To handle this, JD.com built JFS (Jingdong Filesystem), a large‑scale distributed storage system supporting BLOBs, files, and blocks. JFS 3.0 provides unified management of small objects, large files, and persistent block devices.
Technically, JFS ensures strong consistency with Paxos replication, uses a unified storage engine for various data models, applies Reed‑Solomon coding for petabyte‑scale cost reduction, and integrates metadata management with Hadoop.
JFS currently powers several JD.com services:
Image service Order fulfillment Logistics data exchange Electronic signing Internal cloud storage VM and container volume storage
Challenge 2. Growing Caches
To guarantee fast response, many data items (e.g., product prices, recommendation results) are cached in memory. As cache size and the number of high‑memory machines increase, managing them becomes a major challenge. Early solutions like Memcached and Redis evolve when scaling to massive workloads.
Jimdb: Distributed Cache and High‑Speed NoSQL
Jimdb is JD.com’s enterprise‑grade NoSQL service that provides distributed caching and high‑performance key‑value storage while being fully compatible with the Redis protocol. Compared with Redis, Jimdb offers:
Accurate fault detection and automatic failover RAM/SSD hybrid storage Online horizontal scaling Asynchronous, synchronous, and partial replication Fully automated onboarding and management
Automation of onboarding and management has been a primary focus in the past six months to reduce maintenance costs.
Jimdb runs on over 3,000 high‑memory + SSD machines, supporting JD.com’s product detail pages, search, recommendation, and ad click services.
Next‑Generation Storage Platform
Recent work aims to enable multi‑data‑center replication for higher reliability and to create a unified storage service—“One Jingdong One Storage”—that abstracts files, objects, tables, and even caches, providing consistent replication across distributed data centers, primary‑IDC caching, and optional full‑memory acceleration.

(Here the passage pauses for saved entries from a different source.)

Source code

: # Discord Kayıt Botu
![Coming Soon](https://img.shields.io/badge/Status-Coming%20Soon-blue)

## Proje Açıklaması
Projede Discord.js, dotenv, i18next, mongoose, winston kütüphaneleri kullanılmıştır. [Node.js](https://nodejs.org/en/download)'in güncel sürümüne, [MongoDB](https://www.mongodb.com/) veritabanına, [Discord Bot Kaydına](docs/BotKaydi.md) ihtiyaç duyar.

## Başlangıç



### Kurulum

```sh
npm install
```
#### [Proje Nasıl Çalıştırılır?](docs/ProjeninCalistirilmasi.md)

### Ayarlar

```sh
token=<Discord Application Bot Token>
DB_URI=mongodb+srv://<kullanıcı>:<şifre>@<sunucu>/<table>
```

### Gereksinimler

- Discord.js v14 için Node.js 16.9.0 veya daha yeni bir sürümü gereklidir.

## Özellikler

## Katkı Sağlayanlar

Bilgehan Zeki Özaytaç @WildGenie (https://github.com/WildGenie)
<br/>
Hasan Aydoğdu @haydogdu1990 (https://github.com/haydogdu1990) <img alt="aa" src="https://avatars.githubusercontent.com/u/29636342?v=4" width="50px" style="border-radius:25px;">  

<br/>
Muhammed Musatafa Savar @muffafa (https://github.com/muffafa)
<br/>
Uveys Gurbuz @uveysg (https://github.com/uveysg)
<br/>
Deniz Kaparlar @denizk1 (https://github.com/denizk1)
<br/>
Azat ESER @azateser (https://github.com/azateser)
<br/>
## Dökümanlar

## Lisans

The platform also integrates with online services, Hadoop, and private‑cloud container volume management.
Middleware: Message Queues and SOA
Above the storage layer lie various middleware components.
Challenge: Massive Message Traffic
JD.com operates dozens of servers in each regional warehouse, effectively forming small data centers. Message queues must connect core data centers with these warehouses, driving order processing pipelines. Daily message volume exceeds hundreds of billions.

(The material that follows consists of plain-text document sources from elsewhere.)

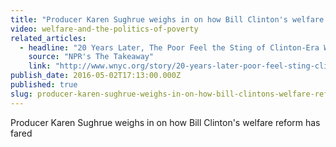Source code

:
 ```yaml
---
title: "Producer Karen Sughrue weighs in on how Bill Clinton's welfare reform has fared"
video: welfare-and-the-politics-of-poverty
related_articles:
  - headline: "20 Years Later, The Poor Feel the Sting of Clinton-Era Welfare Reform"
    source: "NPR's The Takeaway"
    link: "http://www.wnyc.org/story/20-years-later-poor-feel-sting-clinton-era-welfare-reform/"
publish_date: 2016-05-02T17:13:00.000Z
published: true
slug: producer-karen-sughrue-weighs-in-on-how-bill-clintons-welfare-reform-has-fared
---
```

Producer Karen Sughrue weighs in on how Bill Clinton's welfare reform has fared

JMQ: Jingdong Message Queues
JMQ, the third‑generation JD.com message‑queue system, was launched before last year’s Double‑11 shopping festival. Its key features include:
Data‑center power loss does not lose messages Group commit technique for higher disk‑write performance Transparent compression Flexible replication
Challenge: Expanding Online Services
JD.com’s e‑commerce system hosts many services that call each other internally and expose APIs to merchants and partners.
JSF: Jingdong Service Framework
JSF provides runtime service‑quality analysis and comprehensive service‑governance capabilities. It has been adopted by tens of thousands of servers, enabling internal SOA and external service exposure.
Elastic Compute Cloud
The elastic compute cloud project aims to bridge IDC resources and business systems, fully decoupling workloads from machines, achieving automated maintenance, shortening development‑to‑deployment cycles, and allowing engineers to focus on product design rather than resource provisioning.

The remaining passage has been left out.